Mais pourquoi ce titre, Le pain perdu ? Nous sommes au village de Hongrie où la famille Stein Schreiber vit la Pâque juive, ce Pessah où les Juifs ne consomment que du pain azyme en souvenir de la fuite d’Égypte, et voilà qu’une voisine charitable a offert à la mère un peu de farine pour qu’elle fasse un vrai pain au levain, en clôture de la fête. C’est justement là que la porte de la maison est enfoncée par la horde nazie, et la mère, dans la bousculade ne sait dire que « Le pain ! le pain ! » :
« Dieu, Dieu, le pain, le pain ! invoquait encore maman, poussée dans le train, au milieu du chaos le plus total, par les gendarmes et les jeunes aux croix fléchées. »
Mais Edith Bruck sait aussi que c’est par miracle qu’elle a survécu, et elle se souvient de quelques moments de presque bonheur. Comme de ce soldat nazi qui lui jette sa gamelle à laver, mais qui a charitablement laissé, au fond, de la confiture. Ou cet autre qui vient de la gifler et contre lequel sa sœur Judit se jette à coups de poing, et le soldat mis à terre se relève et alors que Judit dit déjà le Chema Israël que tout croyant juif récite à l’heure de la mort, il s’écrie, et c’est là le plus stupéfiant témoignage :
« Si une nullité merdeuse, une Juive immonde a le courage de porter la main sur un Allemand, si elle le fait, elle mérite de survivre, Dieu vous maudisse ! »

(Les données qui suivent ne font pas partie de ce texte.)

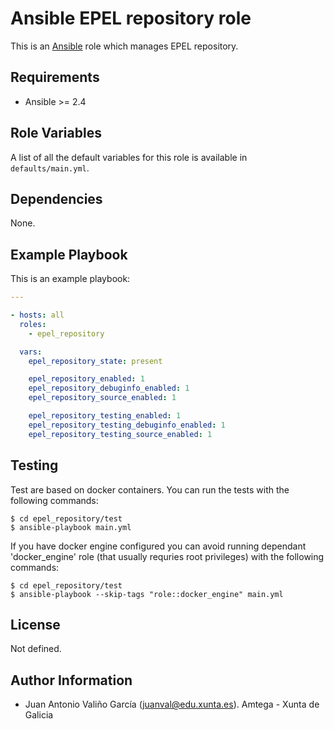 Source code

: # Ansible EPEL repository role

This is an [Ansible](http://www.ansible.com) role which manages EPEL repository.

## Requirements

- Ansible >= 2.4

## Role Variables

A list of all the default variables for this role is available in `defaults/main.yml`.

## Dependencies

None.

## Example Playbook

This is an example playbook:

```yaml
---

- hosts: all
  roles:
    - epel_repository

  vars:
    epel_repository_state: present

    epel_repository_enabled: 1
    epel_repository_debuginfo_enabled: 1
    epel_repository_source_enabled: 1

    epel_repository_testing_enabled: 1
    epel_repository_testing_debuginfo_enabled: 1
    epel_repository_testing_source_enabled: 1
```

## Testing

Test are based on docker containers. You can run the tests with the following commands:

```shell
$ cd epel_repository/test
$ ansible-playbook main.yml
```

If you have docker engine configured you can avoid running dependant 'docker_engine' role (that usually requries root privileges) with the following commands:

```shell
$ cd epel_repository/test
$ ansible-playbook --skip-tags "role::docker_engine" main.yml
```

## License

Not defined.

## Author Information

- Juan Antonio Valiño García ([juanval@edu.xunta.es](mailto:juanval@edu.xunta.es)). Amtega - Xunta de Galicia
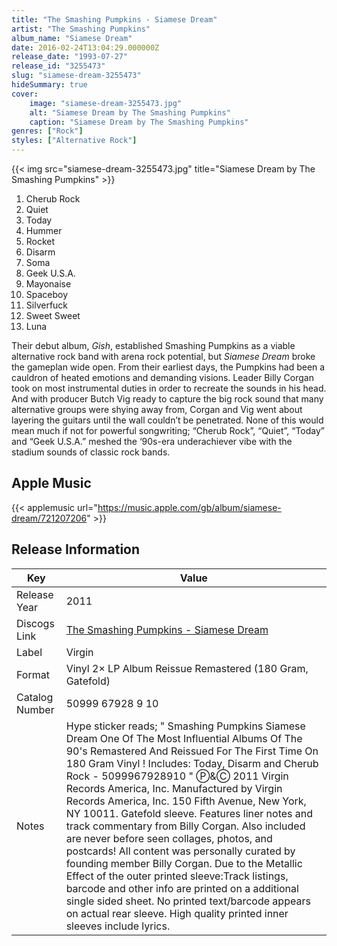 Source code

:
 ```yaml
---
title: "The Smashing Pumpkins - Siamese Dream"
artist: "The Smashing Pumpkins"
album_name: "Siamese Dream"
date: 2016-02-24T13:04:29.000000Z
release_date: "1993-07-27"
release_id: "3255473"
slug: "siamese-dream-3255473"
hideSummary: true
cover:
    image: "siamese-dream-3255473.jpg"
    alt: "Siamese Dream by The Smashing Pumpkins"
    caption: "Siamese Dream by The Smashing Pumpkins"
genres: ["Rock"]
styles: ["Alternative Rock"]
---
```


{{< img src="siamese-dream-3255473.jpg" title="Siamese Dream by The Smashing Pumpkins" >}}

<!-- section break -->

1. Cherub Rock
2. Quiet
3. Today
4. Hummer
5. Rocket
6. Disarm
7. Soma
8. Geek U.S.A.
9. Mayonaise
10. Spaceboy
11. Silverfuck
12. Sweet Sweet
13. Luna

<!-- section break -->


Their debut album, <i>Gish</i>, established Smashing Pumpkins as a viable alternative rock band with arena rock potential, but <i>Siamese Dream</i> broke the gameplan wide open. From their earliest days, the Pumpkins had been a cauldron of heated emotions and demanding visions. Leader Billy Corgan took on most instrumental duties in order to recreate the sounds in his head. And with producer Butch Vig ready to capture the big rock sound that many alternative groups were shying away from, Corgan and Vig went about layering the guitars until the wall couldn’t be penetrated. None of this would mean much if not for powerful songwriting; “Cherub Rock”, “Quiet”, “Today” and “Geek U.S.A.” meshed the ‘90s-era underachiever vibe with the stadium sounds of classic rock bands.



## Apple Music
{{< applemusic url="https://music.apple.com/gb/album/siamese-dream/721207206" >}}






## Release Information
|  Key           | Value                                                |
| ---------------| ---------------------------------------------------- |
| Release Year   | 2011                                   |
| Discogs Link   | [The Smashing Pumpkins - Siamese Dream](https://www.discogs.com/release/3255473-Smashing-Pumpkins-Siamese-Dream) |
| Label          | Virgin |
| Format         | Vinyl 2× LP Album Reissue Remastered (180 Gram, Gatefold) |
| Catalog Number | 50999 67928 9 10 |
| Notes | Hype sticker reads; " Smashing Pumpkins Siamese Dream One Of The Most Influential Albums Of The 90's Remastered And Reissued For The First Time On 180 Gram Vinyl ! Includes: Today, Disarm and Cherub Rock -  5099967928910 "  Ⓟ&Ⓒ 2011 Virgin Records America, Inc. Manufactured by Virgin Records America, Inc. 150 Fifth Avenue, New York, NY 10011. Gatefold sleeve. Features liner notes and track commentary from Billy Corgan. Also included are never before seen collages, photos, and postcards! All content was personally curated by founding member Billy Corgan.  Due to the Metallic Effect of the outer printed sleeve:Track listings, barcode and other info are printed on a additional single sided sheet. No printed text/barcode appears on actual rear sleeve.  High quality printed inner sleeves include lyrics. |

À la question qu’on lui posait sur la haine qu’elle pouvait ressentir à l’encontre de ses tortionnaires, Edith Bruck répond : « Pitié oui, envers n’importe qui, haine jamais ». Celle qui a tant souffert et a partagé avec Primo Levi l’horrible stupéfaction de voir croître le négationnisme et l’antisémitisme quelques années après leur retour des camps, et s’amplifier aujourd’hui parmi nous, Européens, ce que la journaliste Tonia Mastrobuoni qualifie de « nuvola nera sull’Europa / nuée noire sur l’Europe » (La Repubblica, 24.01.2021), clôt son récit par une « Lettre à Dieu » :
« Tout se répète. Toi aussi, Tu es l’Unique Infinie Répétition…Oh Toi, Grand Silence… si j’ai survécu, ça doit avoir un sens, non ? Je Te prie, pour la première fois je Te demande quelque chose : la mémoire, qui est mon pain quotidien, pour moi, infidèle fidèle, ne me laisse pas dans le noir, j’ai encore à éclairer quelques jeunes consciences… »
Et comme d’autres survivantes des camps, Edith Bruck, qui est longtemps restée muette dans sa sidération après une telle épreuve, a consacré sa vie à dire l’indicible, raconter Auschwitz, et Dachau, et Bergen-Belsen, tous ces lieux de sa déportation, avec la peur au ventre que l’histoire se répète un jour, à la faveur de l’oubli. Sa lettre se termine par cette action de grâce :
« C’est pour ça que je suis saine et sauve, orpheline, libre et c’est ce dont je Te remercie, dans la Bible Hashem, dans la prière Adonaï, et dans la vie de tous les jours Dieu ».